>>

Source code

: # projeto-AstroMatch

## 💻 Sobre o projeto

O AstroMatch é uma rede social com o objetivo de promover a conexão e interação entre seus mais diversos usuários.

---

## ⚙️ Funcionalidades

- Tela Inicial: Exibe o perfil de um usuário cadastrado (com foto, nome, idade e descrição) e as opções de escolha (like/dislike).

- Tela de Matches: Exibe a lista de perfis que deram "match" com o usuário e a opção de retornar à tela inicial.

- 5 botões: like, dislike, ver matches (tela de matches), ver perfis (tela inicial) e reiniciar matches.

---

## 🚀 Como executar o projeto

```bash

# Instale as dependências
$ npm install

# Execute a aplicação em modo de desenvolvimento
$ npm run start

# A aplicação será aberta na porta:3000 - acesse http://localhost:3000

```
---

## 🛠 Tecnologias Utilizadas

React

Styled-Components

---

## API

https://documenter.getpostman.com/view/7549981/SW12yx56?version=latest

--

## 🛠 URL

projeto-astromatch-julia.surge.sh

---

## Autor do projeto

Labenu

<<

■ Goal of the exercise ■
For this task, set down the entire listing word for word.

■ Solution to this exercise ■
Source code

: # projeto-AstroMatch

## 💻 Sobre o projeto

O AstroMatch é uma rede social com o objetivo de promover a conexão e interação entre seus mais diversos usuários.

---

## ⚙️ Funcionalidades

- Tela Inicial: Exibe o perfil de um usuário cadastrado (com foto, nome, idade e descrição) e as opções de escolha (like/dislike).

- Tela de Matches: Exibe a lista de perfis que deram "match" com o usuário e a opção de retornar à tela inicial.

- 5 botões: like, dislike, ver matches (tela de matches), ver perfis (tela inicial) e reiniciar matches.

---

## 🚀 Como executar o projeto

```bash

# Instale as dependências
$ npm install

# Execute a aplicação em modo de desenvolvimento
$ npm run start

# A aplicação será aberta na porta:3000 - acesse http://localhost:3000

```
---

## 🛠 Tecnologias Utilizadas

React

Styled-Components

---

## API

https://documenter.getpostman.com/view/7549981/SW12yx56?version=latest

--

## 🛠 URL

projeto-astromatch-julia.surge.sh

---

## Autor do projeto

Labenu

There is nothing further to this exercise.